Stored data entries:

————

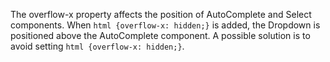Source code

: The overflow-x property affects the position of AutoComplete and Select components. When `html {overflow-x: hidden;}` is added, the Dropdown is positioned above the AutoComplete component. A possible solution is to avoid setting `html {overflow-x: hidden;}`.
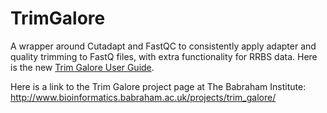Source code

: # TrimGalore
A wrapper around Cutadapt and FastQC to consistently apply adapter and quality trimming to FastQ files, with extra functionality for RRBS data. Here is the new [Trim Galore User Guide](Docs/Trim_Galore_User_Guide.md).

Here is a link to the Trim Galore project page at The Babraham Institute: http://www.bioinformatics.babraham.ac.uk/projects/trim_galore/

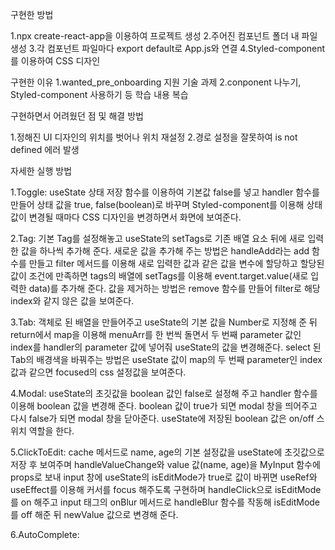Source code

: 구현한 방법

1.npx create-react-app을 이용하여 프로젝트 생성
2.주어진 컴포넌트 폴더 내 파일 생성
3.각 컴포넌트 파일마다 export default로 App.js와 연결
4.Styled-component를 이용하여 CSS 디자인

구현한 이유
1.wanted_pre_onboarding 지원 기술 과제
2.conponent 나누기, Styled-component 사용하기 등 학습 내용 복습

구현하면서 어려웠던 점 및 해결 방법

1.정해진 UI 디자인의 위치를 벗어나 위치 재설정
2.경로 설정을 잘못하여 is not defined 에러 발생

자세한 실행 방법

1.Toggle: useState 상태 저장 함수를 이용하여 기본값 false를 넣고 handler 함수를 만들어 상태 값을 true, false(boolean)로 바꾸며 Styled-component를 이용해 상태 값이 변경될 때마다 CSS 디자인을 변경하면서 화면에 보여준다.

2.Tag: 기본 Tag를 설정해놓고 useState의 setTags로 기존 배열 요소 뒤에 새로 입력한 값을 하나씩 추가해 준다. 새로운 값을 추가해 주는 방법은 handleAdd라는 add 함수를 만들고 filter 메서드를 이용해 새로 입력한 값과 같은 값을 변수에 할당하고 할당된 값이 조건에 만족하면 tags의 배열에 setTags를 이용해 event.target.value(새로 입력한 data)를 추가해 준다. 값을 제거하는 방법은 remove 함수를 만들어 filter로 해당 index와 같지 않은 값을 보여준다.

3.Tab: 객체로 된 배열을 만들어주고 useState의 기본 값을 Number로 지정해 준 뒤 return에서 map을 이용해 menuArr를 한 번씩 돌면서 두 번째 parameter 값인 index를 handler의 parameter 값에 넣어줘 useState의 값을 변경해준다. select 된 Tab의 배경색을 바꿔주는 방법은 useState 값이 map의 두 번째 parameter인 index 값과 같으면 focused의 css 설정값을 보여준다.

4.Modal: useState의 초깃값을 boolean 값인 false로 설정해 주고 handler 함수를 이용해 boolean 값을 변경해 준다. boolean 값이 true가 되면 modal 창을 띄어주고 다시 false가 되면 modal 창을 닫아준다. useState에 저장된 boolean 값은 on/off 스위치 역할을 한다.

5.ClickToEdit: cache 메서드로 name, age의 기본 설정값을 useState에 초깃값으로 저장 후 보여주며 handleValueChange와 value 값(name, age)을 MyInput 함수에 props로 보내 input 창에 useState의 isEditMode가 true로 값이 바뀌면 useRef와 useEffect를 이용해 커서를 focus 해주도록 구현하며 handleClick으로 isEditMode를 on 해주고 input 태그의 onBlur 메서드로 handleBlur 함수를 작동해 isEditMode를 off 해준 뒤 newValue 값으로 변경해 준다. 

6.AutoComplete:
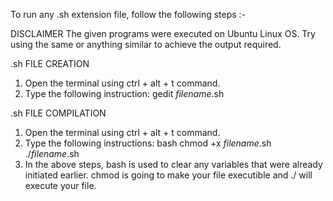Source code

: To run any .sh extension file, follow the following steps :-

DISCLAIMER
The given programs were executed on Ubuntu Linux OS. Try using the same or anything similar to achieve the output required.

.sh FILE CREATION
1. Open the terminal using ctrl + alt + t command.
2. Type the following instruction: gedit _filename_.sh

.sh FILE COMPILATION
1. Open the terminal using ctrl + alt + t command.
2. Type the following instructions: 
      bash
      chmod +x _filename_.sh
      ./_filename_.sh
3. In the above steps, bash is used to clear any variables that were already initiated earlier. chmod is going to make your file executible and ./ will execute your file.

————

» Problem details
From the first line to the last, retype the data above exactly, but not its images.

» Exercise solution
Source code

: The overflow-x property affects the position of AutoComplete and Select components. When `html {overflow-x: hidden;}` is added, the Dropdown is positioned above the AutoComplete component. A possible solution is to avoid setting `html {overflow-x: hidden;}`.
Source code

: # TrimGalore
A wrapper around Cutadapt and FastQC to consistently apply adapter and quality trimming to FastQ files, with extra functionality for RRBS data. Here is the new [Trim Galore User Guide](Docs/Trim_Galore_User_Guide.md).

Here is a link to the Trim Galore project page at The Babraham Institute: http://www.bioinformatics.babraham.ac.uk/projects/trim_galore/

Source code

: 구현한 방법

1.npx create-react-app을 이용하여 프로젝트 생성
2.주어진 컴포넌트 폴더 내 파일 생성
3.각 컴포넌트 파일마다 export default로 App.js와 연결
4.Styled-component를 이용하여 CSS 디자인

구현한 이유
1.wanted_pre_onboarding 지원 기술 과제
2.conponent 나누기, Styled-component 사용하기 등 학습 내용 복습

구현하면서 어려웠던 점 및 해결 방법

1.정해진 UI 디자인의 위치를 벗어나 위치 재설정
2.경로 설정을 잘못하여 is not defined 에러 발생

자세한 실행 방법

1.Toggle: useState 상태 저장 함수를 이용하여 기본값 false를 넣고 handler 함수를 만들어 상태 값을 true, false(boolean)로 바꾸며 Styled-component를 이용해 상태 값이 변경될 때마다 CSS 디자인을 변경하면서 화면에 보여준다.

2.Tag: 기본 Tag를 설정해놓고 useState의 setTags로 기존 배열 요소 뒤에 새로 입력한 값을 하나씩 추가해 준다. 새로운 값을 추가해 주는 방법은 handleAdd라는 add 함수를 만들고 filter 메서드를 이용해 새로 입력한 값과 같은 값을 변수에 할당하고 할당된 값이 조건에 만족하면 tags의 배열에 setTags를 이용해 event.target.value(새로 입력한 data)를 추가해 준다. 값을 제거하는 방법은 remove 함수를 만들어 filter로 해당 index와 같지 않은 값을 보여준다.

3.Tab: 객체로 된 배열을 만들어주고 useState의 기본 값을 Number로 지정해 준 뒤 return에서 map을 이용해 menuArr를 한 번씩 돌면서 두 번째 parameter 값인 index를 handler의 parameter 값에 넣어줘 useState의 값을 변경해준다. select 된 Tab의 배경색을 바꿔주는 방법은 useState 값이 map의 두 번째 parameter인 index 값과 같으면 focused의 css 설정값을 보여준다.

4.Modal: useState의 초깃값을 boolean 값인 false로 설정해 주고 handler 함수를 이용해 boolean 값을 변경해 준다. boolean 값이 true가 되면 modal 창을 띄어주고 다시 false가 되면 modal 창을 닫아준다. useState에 저장된 boolean 값은 on/off 스위치 역할을 한다.

5.ClickToEdit: cache 메서드로 name, age의 기본 설정값을 useState에 초깃값으로 저장 후 보여주며 handleValueChange와 value 값(name, age)을 MyInput 함수에 props로 보내 input 창에 useState의 isEditMode가 true로 값이 바뀌면 useRef와 useEffect를 이용해 커서를 focus 해주도록 구현하며 handleClick으로 isEditMode를 on 해주고 input 태그의 onBlur 메서드로 handleBlur 함수를 작동해 isEditMode를 off 해준 뒤 newValue 값으로 변경해 준다. 

6.AutoComplete:
Source code

: To run any .sh extension file, follow the following steps :-

DISCLAIMER
The given programs were executed on Ubuntu Linux OS. Try using the same or anything similar to achieve the output required.

.sh FILE CREATION
1. Open the terminal using ctrl + alt + t command.
2. Type the following instruction: gedit _filename_.sh

.sh FILE COMPILATION
1. Open the terminal using ctrl + alt + t command.
2. Type the following instructions: 
      bash
      chmod +x _filename_.sh
      ./_filename_.sh
3. In the above steps, bash is used to clear any variables that were already initiated earlier. chmod is going to make your file executible and ./ will execute your file.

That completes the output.